My friend, Datuk Muhammad Medan Abdullah, an oil and gas veteran, captured this dilemma with striking clarity. As he told Gasak Ajak, “The return of Khairy and 6,000 others will make a difference provided the old mindsets do not eclipse the dawning desire to transform. He should be given the room and space to make his vision understood so that it’s accepted, whether in its original version as he envisages or an amalgam of his vision and relevant shades of old perspectives.”

Therein lies the opportunity, and the danger. If Khairy is allowed to articulate and implement a new direction, UMNO may yet rediscover its footing.
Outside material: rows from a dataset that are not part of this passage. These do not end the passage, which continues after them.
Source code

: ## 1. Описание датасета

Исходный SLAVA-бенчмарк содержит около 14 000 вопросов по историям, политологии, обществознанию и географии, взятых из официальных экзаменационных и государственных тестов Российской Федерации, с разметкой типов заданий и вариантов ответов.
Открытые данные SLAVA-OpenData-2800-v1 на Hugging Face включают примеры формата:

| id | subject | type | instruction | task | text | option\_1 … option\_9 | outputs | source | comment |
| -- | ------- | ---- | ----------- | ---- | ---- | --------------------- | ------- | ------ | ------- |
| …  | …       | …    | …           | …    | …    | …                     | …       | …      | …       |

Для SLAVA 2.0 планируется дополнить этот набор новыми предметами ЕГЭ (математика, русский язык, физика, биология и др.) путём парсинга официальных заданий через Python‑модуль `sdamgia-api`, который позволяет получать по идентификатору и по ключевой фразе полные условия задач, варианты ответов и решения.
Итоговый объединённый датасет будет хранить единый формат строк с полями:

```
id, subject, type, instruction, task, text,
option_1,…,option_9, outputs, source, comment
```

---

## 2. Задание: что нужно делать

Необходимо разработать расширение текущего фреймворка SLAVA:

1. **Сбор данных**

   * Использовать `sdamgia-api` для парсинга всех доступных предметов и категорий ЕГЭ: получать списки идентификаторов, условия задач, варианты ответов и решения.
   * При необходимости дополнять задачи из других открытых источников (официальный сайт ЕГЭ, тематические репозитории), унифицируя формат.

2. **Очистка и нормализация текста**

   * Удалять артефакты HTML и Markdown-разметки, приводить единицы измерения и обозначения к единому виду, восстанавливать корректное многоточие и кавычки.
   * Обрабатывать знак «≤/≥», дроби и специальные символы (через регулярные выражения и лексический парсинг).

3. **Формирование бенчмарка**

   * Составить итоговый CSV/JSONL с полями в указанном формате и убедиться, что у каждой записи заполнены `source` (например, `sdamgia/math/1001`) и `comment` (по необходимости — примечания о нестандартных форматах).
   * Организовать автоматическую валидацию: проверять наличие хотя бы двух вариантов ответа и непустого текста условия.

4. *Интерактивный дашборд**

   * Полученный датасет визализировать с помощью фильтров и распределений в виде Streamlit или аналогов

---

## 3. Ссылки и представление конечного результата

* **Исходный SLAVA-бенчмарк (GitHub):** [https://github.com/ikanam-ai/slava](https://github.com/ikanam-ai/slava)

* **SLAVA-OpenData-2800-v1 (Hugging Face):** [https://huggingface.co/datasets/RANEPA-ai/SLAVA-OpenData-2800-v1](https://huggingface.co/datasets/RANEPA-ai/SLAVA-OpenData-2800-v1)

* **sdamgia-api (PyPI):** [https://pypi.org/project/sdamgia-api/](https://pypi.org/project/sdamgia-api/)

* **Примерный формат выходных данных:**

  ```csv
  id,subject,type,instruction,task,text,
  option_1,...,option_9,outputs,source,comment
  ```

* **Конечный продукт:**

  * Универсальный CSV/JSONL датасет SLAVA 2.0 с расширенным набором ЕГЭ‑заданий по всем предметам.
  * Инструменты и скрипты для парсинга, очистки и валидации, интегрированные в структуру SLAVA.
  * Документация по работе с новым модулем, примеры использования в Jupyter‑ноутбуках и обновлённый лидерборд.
But if he is constrained, diluted, or sidelined by existing power structures, then his return will be little more than symbolic. 

Medan’s warning is even more pointed when he adds that emerging talents must not be “torpedoed whilst still in the harbour before the actual voyage has started.” It is a vivid metaphor, and an accurate one. UMNO has a history of neutralising its own reformists before they can effect meaningful change. If that pattern repeats itself, then the Rumah Bangsa initiative will be remembered not as a rebirth, but as a missed opportunity.

Some observers are already dismissive. To them, Khairy’s return is less about reform and more about filling a vacuum; an English-speaking, media-savvy figure who can soften UMNO’s image without altering its core. It is a cynical view, but not entirely unfounded. Politics, after all, is often about optics as much as substance.

And yet, we must acknowledge that UMNO is not operating in a vacuum. The political landscape it once dominated has fractured beyond recognition. The days of unquestioned supremacy are gone. Voters are more informed, more critical, and less forgiving. Loyalty is no longer inherited. It must be earned.

This is why the comparison with international political comebacks is instructive. India’s Congress Party, Japan’s Liberal Democratic Party, and the United Kingdom’s Labour Party all experienced periods of decline before staging returns to power.

But none of these comebacks were achieved through mere recycling of leaders. They required reinvention like ideological recalibration, leadership renewal, and, crucially, a response to the failures of their opponents.

In Japan, the LDP’s return in 2012 was driven by public dissatisfaction with the ruling government’s handling of crises. In India, the Congress Party rebuilt itself through coalition-building and strategic positioning. In Britain, Labour’s eventual revival came after a painful process of internal reflection and rebranding.

The lesson is clear. Comebacks are not engineered through nostalgia; they are earned through relevance.

UMNO’s challenge, therefore, is not just to reunite its past, but to redefine its future. The Rumah Bangsa initiative may provide a platform for unity, but unity without direction is meaningless. The party must articulate a clear vision that resonates with a new generation of voters: one that goes beyond race-based rhetoric and addresses real concerns: economic opportunity, governance, transparency, and national cohesion. And if you asked me, at present, there is little evidence of such a shift. The deeper question remains unanswered: what does UMNO stand for in 2026?

If the answer is simply a reassembled version of its past, then the party is already on borrowed time. The electorate has moved on, and any attempt to drag it back will be met with resistance. If, however, UMNO can harness this moment to genuinely reform, to empower new voices, to hold its leadership accountable, and to embrace a more inclusive and forward-looking narrative, then there is still hope.

UMNO stands at a crossroads. One path leads to renewal, driven by courage and conviction. The other leads to repetition, defined by caution and complacency. Which path it chooses will determine not just its electoral fortunes, but its very survival.

And as we watch this unfolding drama, one thing is certain: Malaysians are no longer willing to accept recycled promises.

They are looking for authenticity, for accountability, and for leadership that reflects the realities of today, not the memories of yesterday. 

So, is this a homecoming that will spark a revival? Or merely a holding pattern in a party struggling to reinvent itself?